# The task
Search the material for lines containing the word "ordering", and copy each one.

# The data
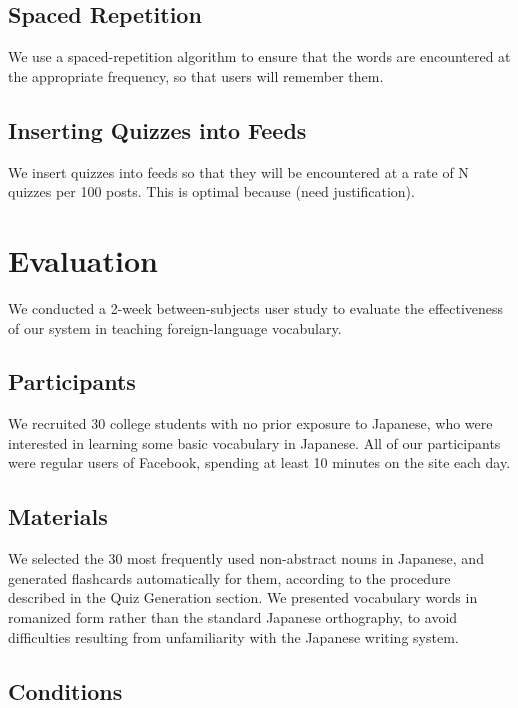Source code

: \documentclass{chi-ext}
\begin{document}
\subsection{Spaced Repetition}

We use a spaced-repetition algorithm to ensure that the words are encountered at the appropriate frequency, so that users will remember them.

\subsection{Inserting Quizzes into Feeds}

We insert quizzes into feeds so that they will be encountered at a rate of N quizzes per 100 posts. This is optimal because (need justification).

\section{Evaluation}

We conducted a 2-week between-subjects user study to evaluate the effectiveness of our system in teaching foreign-language vocabulary.

\subsection{Participants}

We recruited 30 college students with no prior exposure to Japanese, who were interested in learning some basic vocabulary in Japanese. All of our participants were regular users of Facebook, spending at least 10 minutes on the site each day.

\subsection{Materials}

We selected the 30 most frequently used non-abstract nouns in Japanese, and generated flashcards automatically for them, according to the procedure described in the Quiz Generation section. We presented vocabulary words in romanized form rather than the standard Japanese orthography, to avoid difficulties resulting from unfamiliarity with the Japanese writing system.

\subsection{Conditions}
\end{document}
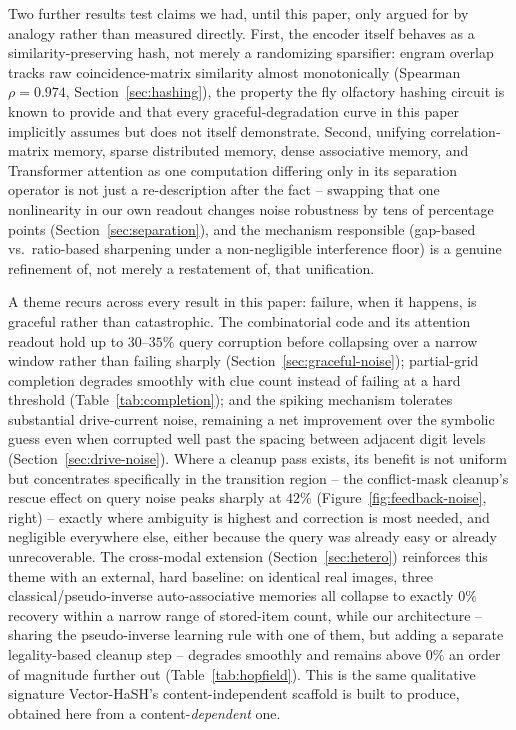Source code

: \documentclass[11pt]{article}
\begin{document}
Two further results test claims we had, until this paper, only argued for by analogy rather
than measured directly. First, the encoder itself behaves as a similarity-preserving hash, not
merely a randomizing sparsifier: engram overlap tracks raw coincidence-matrix similarity almost
monotonically (Spearman $\rho=0.974$, Section~\ref{sec:hashing}), the property the fly
olfactory hashing circuit \cite{dasgupta2017} is known to provide and that every graceful-degradation
curve in this paper implicitly assumes but does not itself demonstrate. Second, unifying
correlation-matrix memory, sparse distributed memory, dense associative memory, and
Transformer attention as one computation differing only in its separation operator
\cite{gershman2025} is not just a re-description after the fact -- swapping that one
nonlinearity in our own readout changes noise robustness by tens of percentage points
(Section~\ref{sec:separation}), and the mechanism responsible (gap-based vs.\ ratio-based
sharpening under a non-negligible interference floor) is a genuine refinement of, not merely a
restatement of, that unification.

A theme recurs across every result in this paper: failure, when it happens, is graceful
rather than catastrophic. The combinatorial code and its attention readout hold up to
$30$--$35\%$ query corruption before collapsing over a narrow window rather than failing
sharply (Section~\ref{sec:graceful-noise}); partial-grid completion degrades smoothly with
clue count instead of failing at a hard threshold (Table~\ref{tab:completion}); and the
spiking mechanism tolerates substantial drive-current noise, remaining a net improvement over
the symbolic guess even when corrupted well past the spacing between adjacent digit levels
(Section~\ref{sec:drive-noise}). Where a cleanup pass exists, its benefit is not uniform but
concentrates specifically in the transition region -- the conflict-mask cleanup's rescue
effect on query noise peaks sharply at $42\%$ (Figure~\ref{fig:feedback-noise}, right) --
exactly where ambiguity is highest and correction is most needed, and negligible everywhere
else, either because the query was already easy or already unrecoverable. The cross-modal
extension (Section~\ref{sec:hetero}) reinforces this theme with an external, hard baseline:
on identical real images, three classical/pseudo-inverse auto-associative memories all
collapse to exactly $0\%$ recovery within a narrow range of stored-item count, while our
architecture -- sharing the pseudo-inverse learning rule with one of them, but adding a
separate legality-based cleanup step -- degrades smoothly and remains above $0\%$ an order of
magnitude further out (Table~\ref{tab:hopfield}). This is the same qualitative signature
Vector-HaSH's content-independent scaffold is built to produce, obtained here from a
content-\emph{dependent} one.
\end{document}

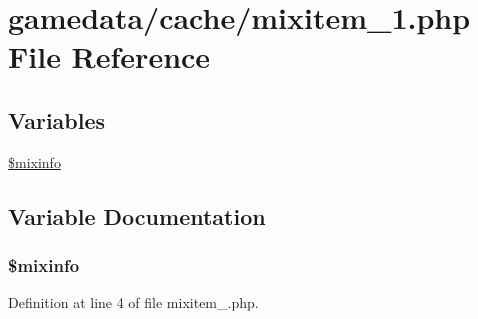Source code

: \hypertarget{cache_2mixitem__1_8php}{\section{gamedata/cache/mixitem\+\_\+1.php File Reference}
\label{cache_2mixitem__1_8php}
}
\subsection*{Variables}
\begin{DoxyCompactItemize}
\item 
\hyperlink{cache_2mixitem__1_8php_af760ceec3cca51f1e5947afbbd300d36}{\$mixinfo}
\end{DoxyCompactItemize}


\subsection{Variable Documentation}
\hypertarget{cache_2mixitem__1_8php_af760ceec3cca51f1e5947afbbd300d36}{
\subsubsection[{\$mixinfo}]{\setlength{\rightskip}{0pt plus 5cm}\$mixinfo}}\label{cache_2mixitem__1_8php_af760ceec3cca51f1e5947afbbd300d36}


Definition at line 4 of file mixitem\+\_.\+php.

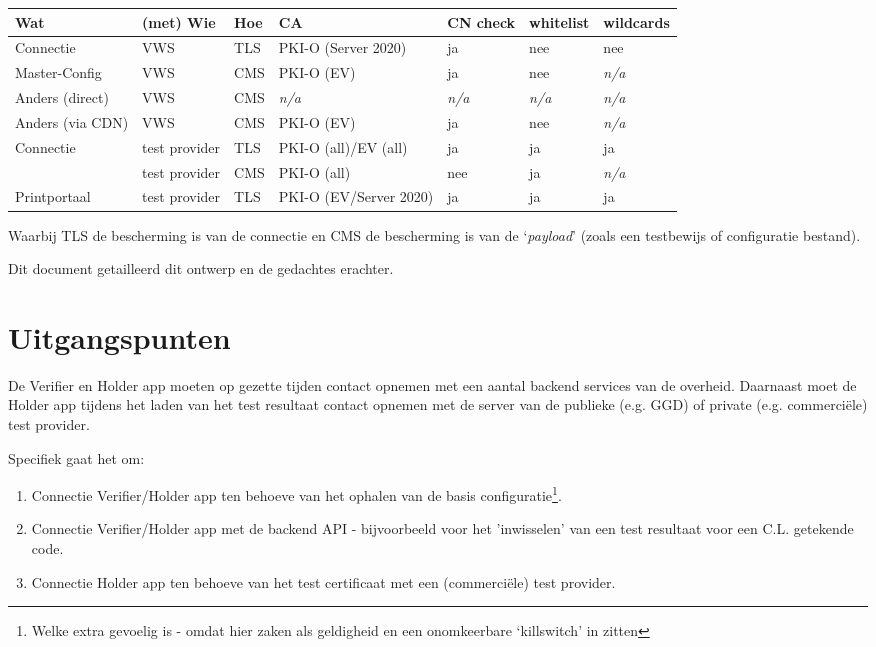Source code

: \documentclass[11.0pt,twoside,openright]{report}
\begin{document}
\begin{tabular}{|l|l|l|l|l|l|l|}
\hline
Wat						& (met) Wie					& Hoe	& CA						& CN check & whitelist & wildcards  \\
\hline
\hline
Connectie				& VWS						& TLS 	& PKI-O (Server 2020)	& ja			& nee		& nee \\
Master-Config			& VWS						& CMS 	& PKI-O (EV)  		& ja			& nee		& \emph{n/a} \\
Anders (direct)			& VWS						& CMS	& \emph{n/a}		  		& \emph{n/a}	& \emph{n/a}& \emph{n/a} \\
Anders (via CDN)		& VWS						& CMS	& PKI-O (EV)  		& ja			& nee 		& \emph{n/a} \\
Connectie				& test provider 				& TLS 	& PKI-O (all)/EV (all) 	& ja 			& ja 		& ja \\
						& test provider 				& CMS 	& PKI-O (all) 			& nee 			& ja 		& \emph{n/a} \\
Printportaal			& test provider 				& TLS 	& PKI-O (EV/Server 2020) & ja 			& ja 		& ja \\
\hline
\end{tabular}

Waarbij TLS de bescherming is van de connectie en CMS de bescherming is van de `\emph{payload}' (zoals een testbewijs of configuratie bestand).

Dit document getailleerd dit ontwerp en de gedachtes erachter.

\pagebreak
\section*{Uitgangspunten}

De Verifier en Holder app moeten op gezette tijden contact opnemen met een aantal backend services van de overheid. Daarnaast moet de Holder app tijdens het laden van het test resultaat contact opnemen met de server van de publieke (e.g. GGD) of private (e.g. commerciële) test provider. 

Specifiek gaat het om:

\begin{enumerate}
\item	Connectie Verifier/Holder app ten behoeve van het ophalen van de basis configuratie\footnote{Welke extra gevoelig is - omdat hier zaken als geldigheid en een onomkeerbare `killswitch' in zitten}.
\item	Connectie Verifier/Holder app met de backend API - bijvoorbeeld voor het 'inwisselen' van een test resultaat voor een C.L. getekende code.
\item 	Connectie Holder app ten behoeve van het test certificaat met een (commerciële) test provider. 
\end{enumerate}
\end{document}
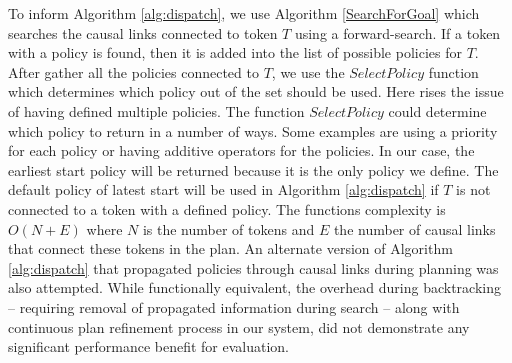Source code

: 
To inform Algorithm \ref{alg:dispatch}, we use Algorithm \ref{SearchForGoal} which
searches the causal links connected to token $T$ using a forward-search. 
If a token with a policy is found, then it is added into the list of possible policies for $T$. 
After gather all the policies connected to $T$, we use the $SelectPolicy$ function which
determines which policy out of the set should be used. Here rises the issue of having defined multiple policies.
The function $SelectPolicy$ could determine which policy to return in a number
of ways. Some examples are using a priority for each policy or having additive operators for the policies.
In our case, the earliest start policy will be returned because it is the only policy we define.
The default policy of latest start will be used in Algorithm \ref{alg:dispatch} 
if $T$ is not connected to a token with a defined policy. 
The functions complexity is $O(N+E)$ \cite{corman} where $N$ is the
number of tokens and $E$ the number of causal links that connect these
tokens in the plan. An alternate version of Algorithm
\ref{alg:dispatch} that propagated policies through causal links
during planning was also attempted. While functionally equivalent, the
overhead during backtracking -- requiring removal of propagated
information during search -- along with continuous plan refinement
process in our system, did not demonstrate any significant performance
benefit for evaluation.



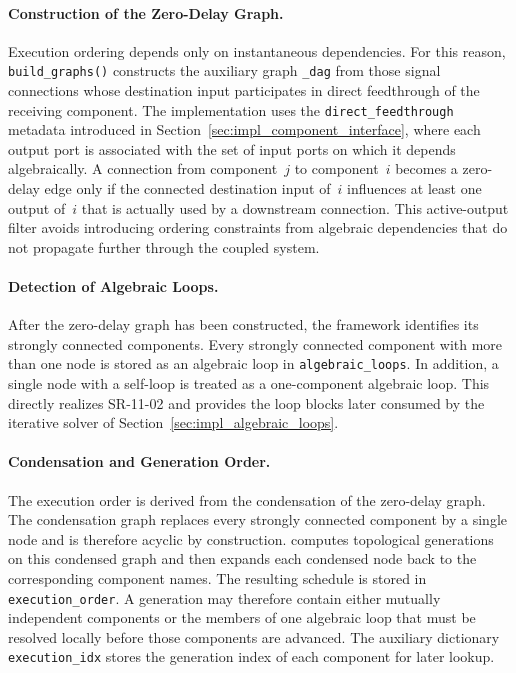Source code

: \paragraph{Construction of the Zero-Delay Graph.}
Execution ordering depends only on instantaneous dependencies.
For this reason, \texttt{build\_graphs()} constructs the auxiliary graph \texttt{\_dag} from those signal connections whose destination input participates in direct feedthrough of the receiving component.
The implementation uses the \texttt{direct\_feedthrough} metadata introduced in Section~\ref{sec:impl_component_interface}, where each output port is associated with the set of input ports on which it depends algebraically.
A connection from component~$j$ to component~$i$ becomes a zero-delay edge only if the connected destination input of~$i$ influences at least one output of~$i$ that is actually used by a downstream connection.
This active-output filter avoids introducing ordering constraints from algebraic dependencies that do not propagate further through the coupled system.

\paragraph{Detection of Algebraic Loops.}
After the zero-delay graph has been constructed, the framework identifies its strongly connected components.
Every strongly connected component with more than one node is stored as an algebraic loop in \texttt{algebraic\_loops}.
In addition, a single node with a self-loop is treated as a one-component algebraic loop.
This directly realizes SR-11-02 and provides the loop blocks later consumed by the iterative solver of Section~\ref{sec:impl_algebraic_loops}.

\paragraph{Condensation and Generation Order.}
The execution order is derived from the condensation of the zero-delay graph.
The condensation graph replaces every strongly connected component by a single node and is therefore acyclic by construction.
\syssimx{} computes topological generations on this condensed graph and then expands each condensed node back to the corresponding component names.
The resulting schedule is stored in \texttt{execution\_order}.
A generation may therefore contain either mutually independent components or the members of one algebraic loop that must be resolved locally before those components are advanced.
The auxiliary dictionary \texttt{execution\_idx} stores the generation index of each component for later lookup.

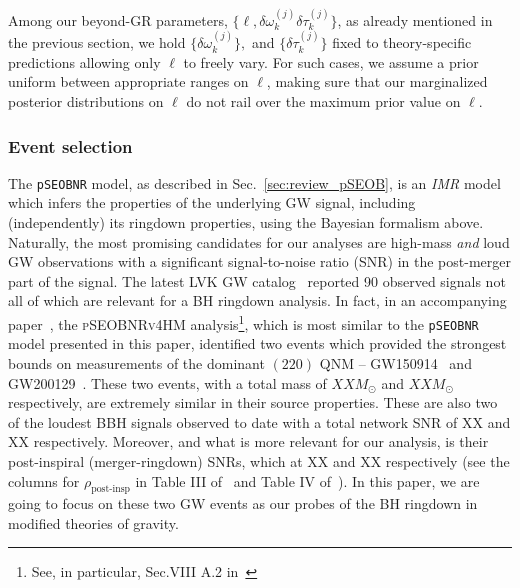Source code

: \documentclass[twocolumn,
               prd,
               aps,
               superscriptaddress,
               tightenlines,
               nofootinbib,
               eqsecnum,
               amsfonts,
               amsmath,
               longbibliography]{revtex4-1}
\newcommand{\Mo}{M_{\odot}}
\newcommand{\pSEOB}{\texttt{pSEOBNR}}
\begin{document}
Among our beyond-GR parameters, $\{\ell, \delta \omega_k^{(j)}\delta \tau_k^{(j)}\}$,
as already mentioned in the previous section, we hold $\{\delta \omega_k^{(j)}\},$
and $\{\delta \tau_k^{(j)}\}$ fixed to theory-specific predictions allowing only $\ell$
to freely vary.
%
For such cases, we assume a prior uniform between appropriate ranges on $\ell$,
making sure that our marginalized posterior distributions on $\ell$ do not rail
over the maximum prior value on $\ell$.


\subsubsection{Event selection}

The \pSEOB{} model, as described in Sec.~\ref{sec:review_pSEOB}, is an
\emph{IMR} model which infers the properties of the underlying GW signal,
including (independently) its ringdown properties, using the Bayesian formalism
above. Naturally, the most promising candidates for our analyses are high-mass
\emph{and} loud GW observations with a significant signal-to-noise ratio (SNR)
in the post-merger part of the signal.
%
The latest LVK GW catalog~\cite{LIGOScientific:2021djp} reported 90 observed
signals not all of which are relevant for a BH ringdown analysis. In fact, in
an accompanying paper~\cite{LIGOScientific:2021sio}, the \textsc{pSEOBNRv4HM}
analysis\footnote{See, in particular, Sec.VIII A.2
in~\cite{LIGOScientific:2021sio}}, which is most similar to the \pSEOB{} model
presented in this paper, identified two events which provided the strongest
bounds on measurements of the dominant $(220)$ QNM --
GW150914~\cite{LIGOScientific:2016aoc} and
GW200129~\cite{LIGOScientific:2021djp}.
%
These two events, with a total mass of $XX \Mo$ and $XX \Mo$ respectively, are
extremely similar in their source properties. These are also two of the loudest
BBH signals observed to date with a total network SNR of XX and XX
respectively.
%
Moreover, and what is more relevant for our analysis, is their post-inspiral
(merger-ringdown) SNRs, which at XX and XX respectively (see the columns for
$\rho_{\text{post-insp}}$ in Table III of~\cite{LIGOScientific:2019fpa} and
Table IV of~\cite{LIGOScientific:2021sio}).
%
In this paper, we are going to focus on these two GW events as our probes of
the BH ringdown in modified theories of gravity.
\end{document}

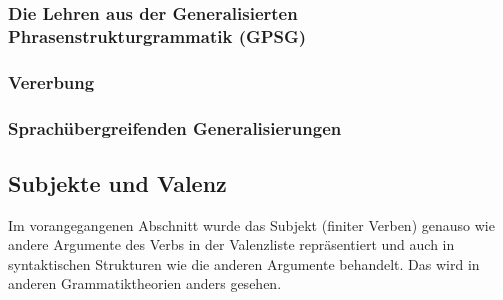 \subsubsection{Die Lehren aus der Generalisierten Phrasenstrukturgrammatik (GPSG)}



\subsubsection{Vererbung}

\subsubsection{Sprachübergreifenden Generalisierungen}



\subsection{Subjekte und Valenz}

Im vorangegangenen Abschnitt wurde das Subjekt (finiter Verben) genauso wie andere Argumente des Verbs
in der Valenzliste repräsentiert und auch in syntaktischen Strukturen wie die anderen
Argumente behandelt. Das wird in anderen Grammatiktheorien anders gesehen.


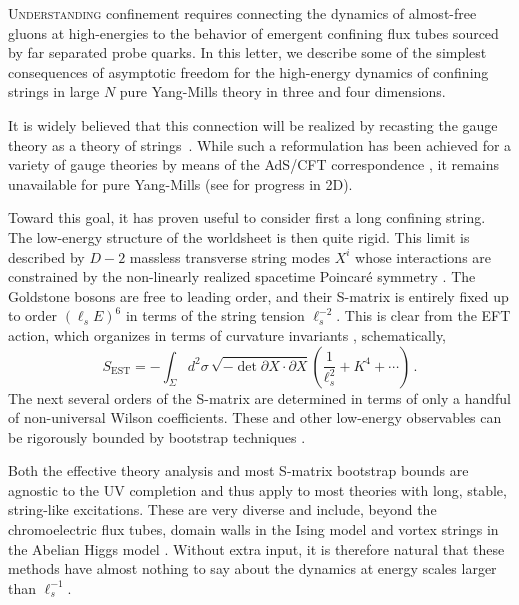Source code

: \documentclass[
 reprint,
 amsmath,
 pre,
 amssymb,
 nofootinbib,
 aps,
 longbibliography,
]{revtex4-1}
\newcommand{\<}{{\langle}}
\renewcommand{\>}{{\rangle}}
\begin{document}
  \lettrine{U}{nderstanding} confinement requires connecting the dynamics of almost-free gluons at high-energies to the behavior of emergent confining flux tubes sourced by far separated probe quarks. In this letter, we describe some of the simplest consequences of asymptotic freedom \cite{Gross:1973id,Politzer:1973fx} for the high-energy dynamics of confining strings in large $N$ pure Yang-Mills theory in three and four dimensions.

    It is widely believed that this connection will be realized by recasting the gauge theory as a theory of strings~\cite{tHooft:1973alw, Nambu:1974zg,Polyakov:1987hqn}. While such a reformulation has been achieved for a variety of gauge theories by means of the AdS/CFT correspondence \cite{Maldacena:1997re,Gubser:1998bc,Witten:1998qj}, it remains unavailable for pure Yang-Mills (see \cite{Gross:1993hu,Aharony:2023tam,Komatsu:2025sqo,Aharony:2025owv,Komatsu:2025dqv} for progress in 2D).

    Toward this goal, it has proven useful to consider first a long confining string.
    The low-energy structure of the worldsheet is then quite rigid.
 This limit is described by $D-2$ massless transverse string modes $X^i$ whose interactions are constrained by the non-linearly realized spacetime Poincaré symmetry \cite{Nambu:1974zg,Luscher:1980ac,Polchinski:1991ax,Dubovsky:2012sh,Aharony:2013ipa}.
 The Goldstone bosons are free to leading order, and their S-matrix is entirely fixed up to order $(\ell_s E)^6$ in terms of the string tension $\ell_s^{-2}$. This is clear from the EFT action, which organizes in terms of curvature invariants \cite{Isham:1971dv,Volkov:1973vd, Polyakov:1986cs, Kleinert:1986bk}, schematically,
 \begin{equation}\label{eq:SEST}
    S_{\text{EST}} = -\int_{\Sigma} d^2\sigma \, \sqrt{-\det \partial X\cdot \partial X} \left(\frac{1}{\ell_s^2} +   K^4+\cdots\right)\,.
\end{equation}
 The next several orders of the S-matrix are determined in terms of only a handful of non-universal Wilson coefficients. These and other low-energy observables can be rigorously bounded by bootstrap techniques \cite{Paulos:2016but,EliasMiro:2019kyf,EliasMiro:2021nul,Gaikwad:2023hof,Guerrieri:2024ckc}.

 Both the effective theory analysis and most S-matrix bootstrap bounds are agnostic to the UV completion and thus apply to most theories with long, stable, string-like excitations.
These are very diverse and include, beyond the chromoelectric flux tubes, domain walls in the Ising model \cite{Caselle:2002ah, Baffigo:2023rin, Lima:2025sqa}
and vortex strings in the Abelian Higgs model \cite{Abrikosov:1956sx, Nielsen:1973cs}. Without extra input, it is therefore natural that these methods have almost nothing to say about the dynamics at energy scales larger than $\ell_s^{-1}$.
\end{document}

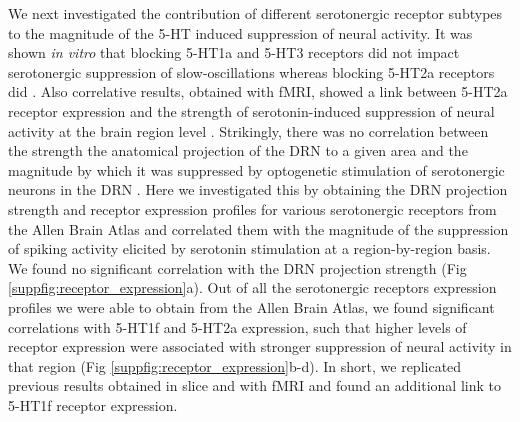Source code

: \documentclass[11pt,a4paper,onecolumn]{article}
\begin{document}
We next investigated the contribution of different serotonergic receptor subtypes to the magnitude of the 5-HT induced suppression of neural activity. It was shown \emph{in vitro} that blocking 5-HT1a and 5-HT3 receptors did not impact serotonergic suppression of slow-oscillations whereas blocking 5-HT2a receptors did \citep{defilippoSomatostatinInterneuronsActivated2021}. Also correlative results, obtained with fMRI, showed a link between 5-HT2a receptor expression and the strength of serotonin-induced suppression of neural activity at the brain region level \citep{grandjeanBrainwideFunctionalMap2019}. Strikingly, there was no correlation between the strength the anatomical projection of the DRN to a given area and the magnitude by which it was suppressed by optogenetic stimulation of serotonergic neurons in the DRN \citep{grandjeanBrainwideFunctionalMap2019}. Here we investigated this by obtaining the DRN projection strength and receptor expression profiles for various serotonergic receptors from the Allen Brain Atlas and correlated them with the magnitude of the suppression of spiking activity elicited by serotonin stimulation at a region-by-region basis. We found no significant correlation with the DRN projection strength (Fig \ref{suppfig:receptor_expression}a). Out of all the serotonergic receptors expression profiles we were able to obtain from the Allen Brain Atlas, we found significant correlations with 5-HT1f and 5-HT2a expression, such that higher levels of receptor expression were associated with stronger suppression of neural activity in that region (Fig \ref{suppfig:receptor_expression}b-d). In short, we replicated previous results obtained in slice and with fMRI and found an additional link to 5-HT1f receptor expression.
\end{document}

# Response for this exercise
Execution ordering depends only on instantaneous dependencies.
This active-output filter avoids introducing ordering constraints from algebraic dependencies that do not propagate further through the coupled system.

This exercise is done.